An account of the Monte Cristo.

Christopher Hirsheimer

People tend to have strong opinions about the Monte Cristo sandwich—which is, of course, a double-decker of swiss cheese, baked ham, and chicken or turkey, buttered, batter-dipped, panfried or deep-fried, then dusted with confectioners' sugar and served with jelly on the side. Some consider it a marvel (I once heard it described as "fried nirvana"); others, an absurdity ("Why?"). Whatever else it may be, though, it is a stunning gastro-architectural creation, requiring careful assembly and, at the table, a knife and fork. One would assume that its origins would be well documented. They aren't.

It does seem pretty safe to say that the sandwich has nothing to do with the tiny Italian island of Montecristo, nor with the Bolivian town of Monte Cristo. Neither is there any apparent link with Alexandre Dumas's The Count of Monte Cristo—though that novel, published in 1845, did inspire a crop of movies, the most famous being the Robert Donat version, which appeared in 1934, somewhat before the sandwich came into vogue. One theory holds that the Monte Cristo is a Californian elaboration on the croque-monsieur (itself created in Paris in 1910); another possibility is that it derived from the Neapolitan battered and fried cheese sandwich called mozzarella in carrozza—which might sound a bit like "Monte Cristo" to a foreign ear.

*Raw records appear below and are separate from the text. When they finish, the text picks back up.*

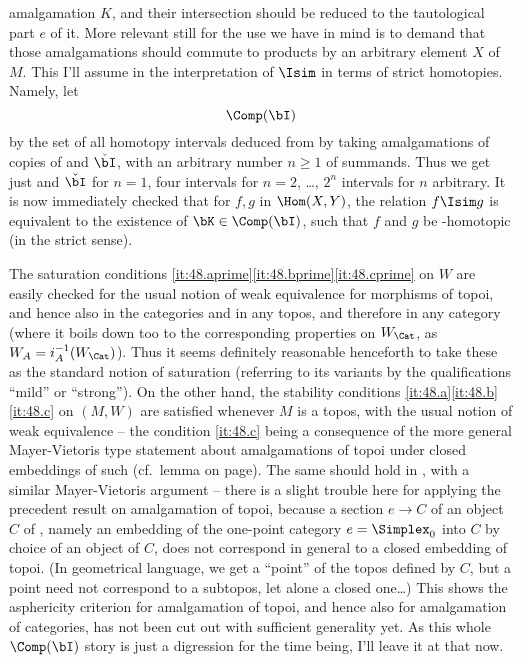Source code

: amalgamation $K$, and their intersection should be reduced to the
tautological part $e$ of it. More relevant still for the use we have
in mind is to demand that those amalgamations should commute to
products by an arbitrary element $X$ of $M$. This I'll
assume in the interpretation of $\Isim$ in terms of strict
homotopies. Namely, let
\[\Comp(\bI)\]
by the set of all homotopy intervals deduced from \bI{} by taking
amalgamations of copies of \bI{} and $\check\bI$, with an arbitrary
number $n\ge1$ of summands. Thus we get just \bI{} and $\check\bI$ for
$n=1$, four intervals for $n=2$, \ldots, $2^n$ intervals for $n$
arbitrary. It is now immediately checked that for $f,g$ in
$\Hom(X,Y)$, the relation $f\Isim g$ is equivalent to the existence of
$\bK\in\Comp(\bI)$, such that $f$ and $g$ be \bK-homotopic (in the
strict sense).

\begin{remark}
  The saturation conditions
  \ref{it:48.aprime}\ref{it:48.bprime}\ref{it:48.cprime} on $W$ are
  easily checked for the usual notion of weak equivalence for
  morphisms of topoi, and hence also in the categories \Cat{} and in
  any topos, and therefore in any category \Ahat{} (where it boils
  down too to the corresponding properties on $W_\Cat$, as
  $W_A=i_A^{-1}(W_\Cat)$). Thus it seems definitely reasonable
  henceforth to take these as the standard notion of saturation
  (referring to its variants by the qualifications ``mild'' or
  ``strong''). On the other hand, the stability conditions
  \ref{it:48.a}\ref{it:48.b}\ref{it:48.c} on $(M,W)$ are satisfied
  whenever $M$ is a topos, with the usual notion of weak equivalence
  -- the condition \ref{it:48.c} being a consequence of the more
  general Mayer-Vietoris type statement about amalgamations of topoi
  under closed embeddings of such (cf.\ lemma on page). The same
  should hold in \Cat, with a similar Mayer-Vietoris argument -- there
  is a slight trouble here for applying the precedent result on
  amalgamation of topoi, because a section $e\to C$ of an object $C$
  of \Cat, namely an embedding of the one-point category $e=\Simplex_0$
  into $C$ by choice of an object of $C$, does not correspond in
  general to a closed embedding of topoi. (In geometrical language, we
  get a ``point'' of the topos \Chat{} defined by $C$, but a point
  need not correspond to a subtopos, let alone a closed one\ldots)
  This shows the asphericity criterion for amalgamation of topoi, and
  hence also for amalgamation of categories, has not been cut out with
  sufficient generality yet. As this whole $\Comp(\bI)$ story is just
  a digression for the time being, I'll leave it at that now.
\end{remark}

Wherever it came from, by the '50s it could be found in diners and hotel dining rooms across America. Helen Evan Brown, in her West Coast Cook Book (1952), suggests that the Monte Cristo originated in San Francisco; she includes not only the basic sandwich, but also the Monte Carlo (made with tongue) and a cocktail variant called the Monte Benito. Sadly, the Monte Cristo almost disappeared in the fat-conscious '80s. Will we see a comeback? We hope so.